I’m a process, not a
fixed entity. I allow my views and opinions to be fluid and subject to
evolution in the face of new evidence, and I recognise that sometimes the most valuable and significant
new evidence comes from the periphery of human wisdom and endeavour – in other
words, from the heretics of modern society.
The trick is to always be prepared to apply one’s own
critical reasoning faculties to one’s direct, personal, first-hand
experience where applicable and not just automatically accept the conclusions
of people more qualified or academically intelligent without first doing the
former. And then to at least double-check that there aren't equally-or-better qualified people who advocate an alternative position (see below).
I was once extremely orthodox in my world view, earning two academic
degrees in the social sciences and humanities – but by my mid-thirties I was finding mainstream
reality increasingly unsatisfactory and inadequate in both narrative and
methodology. Now approaching my mid-forties, I’m experimenting with an
alternative cosmology, which I call my “21st Century Heresy”. It
incorporates a certain amount of alternative and so-called “conspiracy”
information that many have been programmed to automatically reject and ridicule; but it rejects a lot of it too.
Because I subscribe to the cosmology
that consciousness and information are the fundamental basis of our reality – as opposed to
materialism – it means that my sense of what may and may not be possible has become far
broader than a materialist cosmology is able to allow.
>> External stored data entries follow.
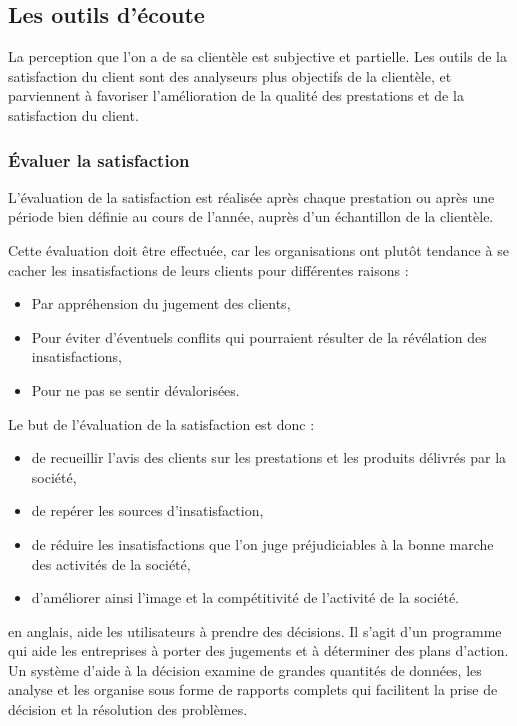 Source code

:         \subsection[Les outils d’écoute]{Les outils d’écoute}
        La perception que l’on a de sa clientèle est subjective et partielle.
        Les outils de la satisfaction du client sont des analyseurs plus objectifs de la clientèle, 
        et parviennent à favoriser l’amélioration de la qualité des prestations et de la satisfaction du
        client.
            \subsubsection[Évaluer la satisfaction]{Évaluer la satisfaction}
            L’évaluation de la satisfaction est réalisée après chaque prestation ou après une période
            bien définie au cours de l’année, auprès d’un échantillon de la clientèle.
            \par
            Cette évaluation doit être effectuée, car les organisations ont plutôt
            tendance à se cacher les insatisfactions de leurs clients pour différentes raisons :
            \par    
                \begin{itemize}
                    \setlength{\itemsep}{0pt}
                    \item [\ding{226}] Par appréhension du jugement des clients,
                    \item [\ding{226}] Pour éviter d’éventuels conflits qui pourraient
                    résulter de la révélation des insatisfactions,
                    \item [\ding{226}] Pour ne pas se sentir dévalorisées.
                \end{itemize}
            Le but de l’évaluation de la satisfaction est donc :
            \par
                \begin{itemize}
                    \setlength{\itemsep}{0pt}
                    \item [\ding{226}] de recueillir l’avis des clients sur les prestations
                    et les produits délivrés par la société,
                    \item [\ding{226}] de repérer les sources d’insatisfaction,
                    \item [\ding{226}] de réduire les insatisfactions que l’on juge
                    préjudiciables à la bonne marche des activités de la société,
                    \item [\ding{226}] d’améliorer ainsi l’image et la compétitivité de l’activité
                    de la société.
                \end{itemize}
        en anglais, aide les utilisateurs à prendre des décisions.
        Il s’agit d’un programme qui aide les entreprises à porter des jugements
        et à déterminer des plans d’action.
        Un système d’aide à la décision examine
        de grandes quantités de données, les analyse et les organise sous forme
        de rapports complets qui facilitent la prise de décision et
        la résolution des problèmes. \cite*{SAD}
That is not to say that I
dismiss materialism as unimportant – kicking me in the bollocks would hurt me as
much as it would hurt any man, I suspect! – but it does mean that I perceive a reality that is
far more expansive and profound than merely the material, physical reality: indeed, it means that my base assumption is that material reality
is born out of the mystery of consciousness and not the other way round, which
is the contemporary orthodox position.
There is plenty of robust, credible scientific support for such a cosmology. For example, Max Planck – founder of Quantum Mechanics and 1918 Nobel Physics Prize winner – who famously wrote: "I regard consciousness as fundamental. I regard matter as derivative from consciousness. Everything that we talk about, everything that we regard as existing, postulates consciousness." (Source: The Observer, Jan 1931).
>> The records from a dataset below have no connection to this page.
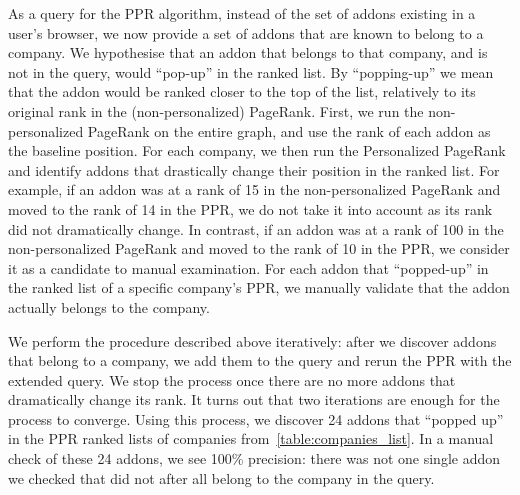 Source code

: \documentclass[ijoc,nonblindrev]{informs3} %
\numberwithin{equation}{subsection}
\begin{document}
As a query for the PPR algorithm, instead of the set of addons existing in a user's browser, we now provide a set of addons that are known to belong to a company. We hypothesise that an addon that belongs to that company, and is not in the query, would ``pop-up'' in the ranked list. By ``popping-up'' we mean that the addon would be ranked closer to the top of the list, relatively to its original rank in the (non-personalized) PageRank. First, we run the non-personalized PageRank on the entire graph, and use the rank of each addon as the baseline position. For each company, we then run the Personalized PageRank and identify addons that drastically change their position in the ranked list. For example, if an addon was at a rank of 15 in the non-personalized PageRank and moved to the rank of 14 in the PPR, we do not take it into account as its rank did not dramatically change. In contrast, if an addon was at a rank of 100 in the non-personalized PageRank and moved to the rank of 10 in the PPR, we consider it as a candidate to manual examination. For each addon that ``popped-up'' in the ranked list of a specific company's PPR, we manually validate that the addon actually belongs to the company.

We perform the procedure described above iteratively: after we discover addons that belong to a company, we add them to the query and rerun the PPR with the extended query. We stop the process once there are no more addons that dramatically change its rank. It turns out that two iterations are enough for the process to converge. Using this process, we discover 24 addons that ``popped up'' in the PPR ranked lists of companies from~\autoref{table:companies_list}. In a manual check of these 24 addons, we see 100\% precision: there was not one single addon we checked that did not after all belong to the company in the query. 

\end{document}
Perhaps frustrated by the fact that so many of his colleagues failed to understand the implications of this, and kept on imaginging the Universe as though it was at the most fundamental level made out of godzillions of tiny little billiard balls – that appeared out of no-where and no-when – mindlessly smashing into each other, he is also known for having said something to the effect that "science advances one funeral at a time".
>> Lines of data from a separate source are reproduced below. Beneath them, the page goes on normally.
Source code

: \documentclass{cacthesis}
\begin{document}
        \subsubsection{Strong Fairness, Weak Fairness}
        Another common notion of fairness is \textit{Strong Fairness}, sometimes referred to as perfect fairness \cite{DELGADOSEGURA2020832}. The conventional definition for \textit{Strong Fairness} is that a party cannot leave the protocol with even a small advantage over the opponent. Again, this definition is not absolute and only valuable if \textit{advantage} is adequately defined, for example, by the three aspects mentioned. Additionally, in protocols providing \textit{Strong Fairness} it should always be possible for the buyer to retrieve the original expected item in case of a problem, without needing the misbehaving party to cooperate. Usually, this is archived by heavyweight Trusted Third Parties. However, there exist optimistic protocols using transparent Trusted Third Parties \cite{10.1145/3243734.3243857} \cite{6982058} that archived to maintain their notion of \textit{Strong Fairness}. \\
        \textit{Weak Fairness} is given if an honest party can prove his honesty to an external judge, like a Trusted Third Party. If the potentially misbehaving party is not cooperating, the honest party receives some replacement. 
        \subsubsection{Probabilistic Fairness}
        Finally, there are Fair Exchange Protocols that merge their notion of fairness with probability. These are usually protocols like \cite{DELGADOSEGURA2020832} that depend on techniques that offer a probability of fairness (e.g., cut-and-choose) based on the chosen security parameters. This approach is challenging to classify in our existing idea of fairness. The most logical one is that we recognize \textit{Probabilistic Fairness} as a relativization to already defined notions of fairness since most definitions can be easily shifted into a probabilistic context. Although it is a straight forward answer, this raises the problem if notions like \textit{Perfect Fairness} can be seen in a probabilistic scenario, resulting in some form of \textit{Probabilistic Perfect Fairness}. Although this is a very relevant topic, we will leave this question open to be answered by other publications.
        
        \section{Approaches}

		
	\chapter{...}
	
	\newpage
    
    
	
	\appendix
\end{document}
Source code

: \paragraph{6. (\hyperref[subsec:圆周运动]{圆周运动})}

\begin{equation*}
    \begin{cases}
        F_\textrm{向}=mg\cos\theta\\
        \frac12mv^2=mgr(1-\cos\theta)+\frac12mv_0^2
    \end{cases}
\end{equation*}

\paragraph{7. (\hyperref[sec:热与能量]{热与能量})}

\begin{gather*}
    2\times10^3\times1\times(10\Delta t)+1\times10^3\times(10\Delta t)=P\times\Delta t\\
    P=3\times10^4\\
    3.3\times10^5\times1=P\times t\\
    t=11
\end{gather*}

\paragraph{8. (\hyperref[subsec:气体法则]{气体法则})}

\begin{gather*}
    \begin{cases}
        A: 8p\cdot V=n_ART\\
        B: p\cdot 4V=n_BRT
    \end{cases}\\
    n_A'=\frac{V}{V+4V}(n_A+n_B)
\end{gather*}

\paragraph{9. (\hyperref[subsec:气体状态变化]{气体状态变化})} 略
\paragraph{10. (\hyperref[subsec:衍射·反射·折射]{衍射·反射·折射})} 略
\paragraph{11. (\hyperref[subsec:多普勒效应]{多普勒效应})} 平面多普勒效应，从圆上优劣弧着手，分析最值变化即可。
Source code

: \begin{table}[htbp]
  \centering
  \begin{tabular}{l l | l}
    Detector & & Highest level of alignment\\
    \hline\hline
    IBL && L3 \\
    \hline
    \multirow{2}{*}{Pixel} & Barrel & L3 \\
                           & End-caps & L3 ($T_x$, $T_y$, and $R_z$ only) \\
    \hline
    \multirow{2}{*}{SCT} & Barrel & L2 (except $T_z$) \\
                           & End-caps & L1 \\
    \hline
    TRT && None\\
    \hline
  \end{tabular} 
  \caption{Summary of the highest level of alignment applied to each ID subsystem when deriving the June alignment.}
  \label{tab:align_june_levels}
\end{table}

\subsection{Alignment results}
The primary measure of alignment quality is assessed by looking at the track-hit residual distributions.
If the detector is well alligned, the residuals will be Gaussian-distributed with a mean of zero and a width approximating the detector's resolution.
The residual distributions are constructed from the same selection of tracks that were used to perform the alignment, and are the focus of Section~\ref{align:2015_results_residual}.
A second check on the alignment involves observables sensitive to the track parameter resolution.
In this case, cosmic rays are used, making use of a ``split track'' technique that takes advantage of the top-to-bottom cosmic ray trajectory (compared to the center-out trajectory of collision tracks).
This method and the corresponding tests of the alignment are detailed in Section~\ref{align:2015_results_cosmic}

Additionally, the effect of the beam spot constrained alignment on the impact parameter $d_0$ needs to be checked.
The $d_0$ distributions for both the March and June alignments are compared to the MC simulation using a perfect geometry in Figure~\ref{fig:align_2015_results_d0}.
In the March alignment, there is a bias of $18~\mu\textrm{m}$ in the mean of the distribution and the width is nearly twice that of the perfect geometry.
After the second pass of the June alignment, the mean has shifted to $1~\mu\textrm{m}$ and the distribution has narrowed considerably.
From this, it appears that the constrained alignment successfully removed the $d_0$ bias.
Max Planck is far from alone in the pantheon of scientific heavyweights who accord primacy to consciousness, however. His quantum buddies, Neils Bohr and Werner Heisenberg, were of a similar opinion. Interestingly, there are impeccably qualified scientists who today share this perspective, though much of the internet dismisses then as cranks and excommunicates them from the scientific in-crowd with terms such as 'pseudoscience'; formerly 'respectable' scientists who have descended into sinful, heretical modes of thinking (see Dr. Rupert Sheldrake, Dr. John Hagelin, Dr. Bruce Lipton, Thomas Campbell, Dr. Bernardo Kastrup, Peter Russell, Dr. Eben Alexander, Prof. Brian Josephson, and others). Equally interestingly, it doesn't take much research to ascertain that the above's more orthodox peers themselves generally remain respectful and civilized in their disagreements. The ad-hominems, the defaming, debunking and dismissing tends to come from less able and more anonymous sources.
While listing all these contemporary intellectual powerhouses and academic heretics, of course, is nothing more than an appeal to authority that can be more than matched (in numbers, at least) by people arguing in favour of the orthodox cosmology, it does at least endorse my point that there is a whopping great debate to be had here, that the science is not 'settled' or 'in' as we so often see proclaimed; there are plenty of flaming brilliant, highly accredited minds who support (or at the very least acknowledge) the validity of a consciousness-before-matter cosmology; that it is not crazy or unhinged to do so - or that if it is, it is the sort of crazy that puts one in the company of individuals who really know their stuff.